Realizou-se uma análise retrospectiva do registro RESOLVE do Cedars-Sinai Medical (Los Angeles, Estados Unidos), que incluiu 1.392 pacientes tratados entre 2015 e 2020. Dentre eles, 423 apresentavam anel aórtico pequeno, definido por tomografia (área < 430 mm²). Nessa coorte, 345 pacientes foram tratados com válvulas balão-expansíveis e 78 com válvulas autoexpansíveis. A idade media foi de 82 anos, 78% da população esteve composta por mulheres e o risco cirúrgico foi intermediário (STS mediana 4,37%; RIC 2,87–6,70). A superfície corporal média foi de 1,70 m² e a fração de ejeção do ventrículo esquerdo se encontrava preservada em ambos os grupos. A área média do anel aórtico foi de 381 mm². Foram utilizadas válvulas comerciais contemporâneas, predominantemente de 23 e 26 mm no grupo balão-expansível e 23, 26 e 29 mm no grupo autoexpansível.
O desfecho primário foi uma combinação de mortalidade por qualquer causa, acidente vascular cerebral ou internação por insuficiência cardíaca em cinco anos. Os desfechos secundários incluíram infarto do miocárdio, implante de marca-passo definitivo, reintervenção valvar e disfunção estrutural da bioprótese, definidos conforme os critérios VARC-3.
Resultados do seguimento de cinco ano após o TAVI em anel aórtico pequeno: melhor desempenho hemodinâmico com válvulas autoexpansíveis
Do ponto de vista hemodinâmico, as válvulas autoexpansíveis mostraram um desempenho superior e sustentado no tempo, com gradientes médios significativamente menores e uma área efetiva indexada maior.

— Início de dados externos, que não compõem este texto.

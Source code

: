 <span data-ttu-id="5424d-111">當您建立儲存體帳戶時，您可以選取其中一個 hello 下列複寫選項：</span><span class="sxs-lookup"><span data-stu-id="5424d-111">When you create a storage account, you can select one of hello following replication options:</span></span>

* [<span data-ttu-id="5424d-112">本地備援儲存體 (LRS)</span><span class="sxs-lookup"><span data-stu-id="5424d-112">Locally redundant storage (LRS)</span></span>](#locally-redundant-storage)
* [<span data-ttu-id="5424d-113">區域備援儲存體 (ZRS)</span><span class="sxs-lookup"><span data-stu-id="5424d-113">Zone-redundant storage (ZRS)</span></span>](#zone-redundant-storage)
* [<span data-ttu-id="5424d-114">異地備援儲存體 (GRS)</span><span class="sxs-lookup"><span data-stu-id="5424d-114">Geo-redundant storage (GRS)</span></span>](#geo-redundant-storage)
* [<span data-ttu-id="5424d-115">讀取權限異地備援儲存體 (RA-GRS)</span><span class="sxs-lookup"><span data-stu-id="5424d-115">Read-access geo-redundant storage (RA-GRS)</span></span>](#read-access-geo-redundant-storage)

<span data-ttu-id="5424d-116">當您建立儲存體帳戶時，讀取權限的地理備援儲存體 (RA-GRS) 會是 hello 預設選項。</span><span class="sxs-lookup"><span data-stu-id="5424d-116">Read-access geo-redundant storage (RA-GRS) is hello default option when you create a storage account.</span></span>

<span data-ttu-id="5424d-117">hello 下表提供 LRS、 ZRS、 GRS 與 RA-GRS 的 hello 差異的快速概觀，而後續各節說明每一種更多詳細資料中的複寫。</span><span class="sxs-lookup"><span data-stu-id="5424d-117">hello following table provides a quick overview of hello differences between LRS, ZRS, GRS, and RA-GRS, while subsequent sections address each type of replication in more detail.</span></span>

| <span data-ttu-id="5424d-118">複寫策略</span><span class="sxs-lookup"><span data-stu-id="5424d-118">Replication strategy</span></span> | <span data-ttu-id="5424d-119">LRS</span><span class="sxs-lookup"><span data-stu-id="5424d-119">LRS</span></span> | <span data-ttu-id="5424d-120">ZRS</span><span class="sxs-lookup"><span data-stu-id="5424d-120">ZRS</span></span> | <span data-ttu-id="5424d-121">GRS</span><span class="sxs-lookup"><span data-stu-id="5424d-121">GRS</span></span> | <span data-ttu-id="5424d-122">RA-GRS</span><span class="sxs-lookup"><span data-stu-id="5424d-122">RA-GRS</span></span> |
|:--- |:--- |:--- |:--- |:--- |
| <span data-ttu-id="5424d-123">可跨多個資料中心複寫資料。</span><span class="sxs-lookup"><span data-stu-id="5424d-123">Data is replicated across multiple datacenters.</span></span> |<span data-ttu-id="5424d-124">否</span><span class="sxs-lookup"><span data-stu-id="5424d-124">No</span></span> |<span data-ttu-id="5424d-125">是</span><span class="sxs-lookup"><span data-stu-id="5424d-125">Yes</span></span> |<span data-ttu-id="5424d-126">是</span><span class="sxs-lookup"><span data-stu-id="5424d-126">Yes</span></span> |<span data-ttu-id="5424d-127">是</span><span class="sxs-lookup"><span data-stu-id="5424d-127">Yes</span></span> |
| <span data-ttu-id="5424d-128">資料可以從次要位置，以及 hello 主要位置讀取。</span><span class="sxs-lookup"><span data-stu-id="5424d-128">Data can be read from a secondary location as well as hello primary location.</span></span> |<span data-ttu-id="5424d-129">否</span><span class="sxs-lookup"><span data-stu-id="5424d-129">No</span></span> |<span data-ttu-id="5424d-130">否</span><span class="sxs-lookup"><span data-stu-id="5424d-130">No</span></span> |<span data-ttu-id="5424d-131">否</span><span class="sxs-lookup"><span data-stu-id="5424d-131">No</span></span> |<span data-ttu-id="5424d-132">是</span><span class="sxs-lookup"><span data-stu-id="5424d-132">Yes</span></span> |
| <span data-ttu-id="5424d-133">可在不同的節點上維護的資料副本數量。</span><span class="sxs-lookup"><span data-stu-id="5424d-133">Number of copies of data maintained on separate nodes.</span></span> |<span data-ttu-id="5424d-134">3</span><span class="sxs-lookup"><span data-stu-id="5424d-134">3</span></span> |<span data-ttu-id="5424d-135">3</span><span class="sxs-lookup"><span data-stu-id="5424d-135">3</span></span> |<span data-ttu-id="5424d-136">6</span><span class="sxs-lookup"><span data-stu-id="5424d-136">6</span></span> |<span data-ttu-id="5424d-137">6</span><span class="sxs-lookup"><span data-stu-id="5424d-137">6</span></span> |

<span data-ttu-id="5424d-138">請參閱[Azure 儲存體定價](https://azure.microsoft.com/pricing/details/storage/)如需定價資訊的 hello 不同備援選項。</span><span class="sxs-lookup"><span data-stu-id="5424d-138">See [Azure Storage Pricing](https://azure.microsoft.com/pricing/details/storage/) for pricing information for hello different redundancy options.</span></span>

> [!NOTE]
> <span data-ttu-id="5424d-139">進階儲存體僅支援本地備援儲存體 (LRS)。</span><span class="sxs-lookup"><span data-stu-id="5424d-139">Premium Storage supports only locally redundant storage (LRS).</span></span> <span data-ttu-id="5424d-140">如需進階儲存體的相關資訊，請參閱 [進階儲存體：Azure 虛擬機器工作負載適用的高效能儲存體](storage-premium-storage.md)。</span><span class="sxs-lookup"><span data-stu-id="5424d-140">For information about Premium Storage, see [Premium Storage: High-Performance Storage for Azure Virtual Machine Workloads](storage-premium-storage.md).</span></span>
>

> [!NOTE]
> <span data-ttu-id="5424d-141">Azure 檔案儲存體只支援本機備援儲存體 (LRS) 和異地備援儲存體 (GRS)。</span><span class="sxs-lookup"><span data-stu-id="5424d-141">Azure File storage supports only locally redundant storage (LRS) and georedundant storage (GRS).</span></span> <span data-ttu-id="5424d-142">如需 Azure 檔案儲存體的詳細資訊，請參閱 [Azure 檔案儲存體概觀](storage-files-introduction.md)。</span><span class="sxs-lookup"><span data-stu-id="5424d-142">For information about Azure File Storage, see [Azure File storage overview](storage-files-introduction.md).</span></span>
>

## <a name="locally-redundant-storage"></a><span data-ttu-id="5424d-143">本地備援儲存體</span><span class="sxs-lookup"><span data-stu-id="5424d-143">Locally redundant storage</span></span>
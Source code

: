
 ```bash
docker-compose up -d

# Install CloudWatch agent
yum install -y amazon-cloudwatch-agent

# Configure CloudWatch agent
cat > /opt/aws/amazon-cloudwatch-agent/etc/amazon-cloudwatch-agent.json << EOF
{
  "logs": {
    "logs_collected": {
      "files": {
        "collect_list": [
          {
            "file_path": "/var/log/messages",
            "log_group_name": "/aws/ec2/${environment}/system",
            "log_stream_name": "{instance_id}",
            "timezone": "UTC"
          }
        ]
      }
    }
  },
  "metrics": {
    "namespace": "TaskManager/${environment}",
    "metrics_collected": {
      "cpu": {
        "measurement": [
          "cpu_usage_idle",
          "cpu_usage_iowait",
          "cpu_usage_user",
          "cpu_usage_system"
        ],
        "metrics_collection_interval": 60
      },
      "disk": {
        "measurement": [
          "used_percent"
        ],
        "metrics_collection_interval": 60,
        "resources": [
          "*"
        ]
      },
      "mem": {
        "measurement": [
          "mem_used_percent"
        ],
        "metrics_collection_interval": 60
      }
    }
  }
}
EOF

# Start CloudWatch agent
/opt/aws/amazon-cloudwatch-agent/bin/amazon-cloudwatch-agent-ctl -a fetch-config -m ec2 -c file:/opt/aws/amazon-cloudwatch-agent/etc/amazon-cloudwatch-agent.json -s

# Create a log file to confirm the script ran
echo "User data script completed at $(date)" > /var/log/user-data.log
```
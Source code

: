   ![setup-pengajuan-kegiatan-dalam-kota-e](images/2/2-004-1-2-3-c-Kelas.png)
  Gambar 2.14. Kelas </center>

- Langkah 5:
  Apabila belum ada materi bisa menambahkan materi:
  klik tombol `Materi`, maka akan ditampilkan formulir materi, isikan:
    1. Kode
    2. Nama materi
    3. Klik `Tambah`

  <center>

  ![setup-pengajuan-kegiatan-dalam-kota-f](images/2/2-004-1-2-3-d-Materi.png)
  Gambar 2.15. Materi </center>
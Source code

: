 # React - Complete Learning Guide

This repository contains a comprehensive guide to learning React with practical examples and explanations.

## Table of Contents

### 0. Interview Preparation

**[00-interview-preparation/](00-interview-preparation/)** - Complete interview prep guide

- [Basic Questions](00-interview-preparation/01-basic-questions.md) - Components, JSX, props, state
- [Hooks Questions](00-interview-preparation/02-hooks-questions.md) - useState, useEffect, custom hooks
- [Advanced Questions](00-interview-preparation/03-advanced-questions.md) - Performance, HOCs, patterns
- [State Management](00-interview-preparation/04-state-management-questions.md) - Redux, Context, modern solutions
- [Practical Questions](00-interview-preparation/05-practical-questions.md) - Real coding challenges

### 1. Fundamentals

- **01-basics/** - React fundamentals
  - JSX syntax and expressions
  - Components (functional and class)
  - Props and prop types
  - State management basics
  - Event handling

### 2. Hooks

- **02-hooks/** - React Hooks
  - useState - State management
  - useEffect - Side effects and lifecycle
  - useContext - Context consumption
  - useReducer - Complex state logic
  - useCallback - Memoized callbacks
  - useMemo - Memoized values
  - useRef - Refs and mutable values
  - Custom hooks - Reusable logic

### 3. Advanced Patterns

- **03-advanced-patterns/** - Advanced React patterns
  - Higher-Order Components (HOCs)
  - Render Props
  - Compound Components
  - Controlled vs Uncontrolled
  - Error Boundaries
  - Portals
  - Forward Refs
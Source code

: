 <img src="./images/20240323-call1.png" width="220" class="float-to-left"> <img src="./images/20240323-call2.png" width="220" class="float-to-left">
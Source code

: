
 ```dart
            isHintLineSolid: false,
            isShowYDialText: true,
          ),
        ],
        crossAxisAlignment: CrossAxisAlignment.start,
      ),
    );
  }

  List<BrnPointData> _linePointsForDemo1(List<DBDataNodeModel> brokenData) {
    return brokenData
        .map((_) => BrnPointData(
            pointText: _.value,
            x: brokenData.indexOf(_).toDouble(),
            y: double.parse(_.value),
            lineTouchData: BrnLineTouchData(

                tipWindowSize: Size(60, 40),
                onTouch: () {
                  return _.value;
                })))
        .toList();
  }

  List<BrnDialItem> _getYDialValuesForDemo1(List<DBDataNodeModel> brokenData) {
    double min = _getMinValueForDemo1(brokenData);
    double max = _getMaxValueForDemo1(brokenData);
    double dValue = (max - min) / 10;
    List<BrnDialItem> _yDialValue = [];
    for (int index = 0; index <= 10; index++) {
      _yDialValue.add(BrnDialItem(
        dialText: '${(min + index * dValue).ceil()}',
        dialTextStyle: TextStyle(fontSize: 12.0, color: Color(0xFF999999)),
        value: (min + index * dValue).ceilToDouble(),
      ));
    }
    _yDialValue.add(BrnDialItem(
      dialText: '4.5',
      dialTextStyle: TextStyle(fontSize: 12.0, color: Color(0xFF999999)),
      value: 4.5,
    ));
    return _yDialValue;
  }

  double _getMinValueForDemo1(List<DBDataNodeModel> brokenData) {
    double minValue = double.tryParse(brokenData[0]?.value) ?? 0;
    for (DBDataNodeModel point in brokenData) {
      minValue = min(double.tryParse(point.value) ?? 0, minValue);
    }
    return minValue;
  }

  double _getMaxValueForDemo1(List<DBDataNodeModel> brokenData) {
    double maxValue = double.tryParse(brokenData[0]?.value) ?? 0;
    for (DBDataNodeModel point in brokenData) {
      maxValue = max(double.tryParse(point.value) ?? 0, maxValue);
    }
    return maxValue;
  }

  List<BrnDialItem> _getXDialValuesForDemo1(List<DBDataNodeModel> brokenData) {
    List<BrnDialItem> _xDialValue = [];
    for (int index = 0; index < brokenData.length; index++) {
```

Em 30 dias, o gradiente médio foi de 6 ± 2 mmHg no grupo autoexpansível vs. 12 ± 3 mmHg no grupo balão-expansível (p < 0,001), diferença que se manteve em cinco anos (6 ± 3 mmHg vs. 13 ± 4 mmHg; p < 0,001). A área efetiva indexada também foi maior com válvulas autoexpansíveis (0,9 ± 0,2 cm²/m² vs. 0,7 ± 0,2 cm²/m²; p=0,025). No entanto, também houve associação com uma maior taxa de fuga paravalvar moderada-severa (7,7% vs. 1,5%; p < 0,001) e uma maior necessidade de pós-dilatação (25,6% vs. 2,3%; p < 0,001).
No tocante aos resultados clínicos, em cinco anos o desfecho primário ocorreu em 39,7% dos pacientes com válvulas balão-expansíveis e em 41,1% daqueles com válvulas autoexpansíveis, sem diferenças estatisticamente significativas (HR ajustado: 1,65; IC de 95%: 0,88–3,09; p = 0,11). A mortalidade por qualquer causa foi comparável entre os dois grupos (24,9% vs. 28,2%; p = 0,09), bem como a incidência de acidente vascular cerebral, infarto do miocárdio, re-hospitalização por insuficiência cardíaca, reintervenção valvar e disfunção estrutural da bioprótese, que foi baixa e similar (19,7% vs. 15,4%; p = 0,64).
A diferença clínica mais relevante foi observada nos distúrbios de condução: o implante de marca-passo definitivo foi significativamente mais frequente no grupo de válvulas autoexpansíveis (17,9% vs. 6,1%), com um risco ajustado mais de quatro vezes superior (HR: 4,03; IC de 95%: 1,90–8,54; p < 0,001). Do mesmo modo, no seguimento precoce foi registrada uma maior incidência de acidente vascular cerebral em 30 dias no grupo autoexpansível (5,1% vs. 0,6%; p = 0,002).
Conclusão: a vantagem hemodinâmica das válvulas autoexpansíveis não se traduz em melhor prognóstico clínico
Em conclusão, em pacientes com anel aórtico pequeno submetidos a TAVI, as válvulas autoexpansíveis oferecem vantagem hemodinâmica sustentável observada em seguimento de cinco anos, com gradientes mais baixos e maior área efetiva valvar. No entanto, dito benefício não se traduz em uma redução de eventos clínicos maiores nem em uma melhor sobrevida, e se vê compensado por uma maior incidência de fuga paravalvar e especialmente de implante de marca-passo definitivo. Estes resultados respaldam uma seleção individualizada do tipo de prótese, priorizando o equilíbrio entre desempenho hemodinâmico e o risco clínico em cada paciente.
Título Original: Long-Term Clinical Outcomes of Balloon-Expandable Versus Self-Expanding Transcatheter Aortic Valve Replacement in Patients With Small Aortic Annulus.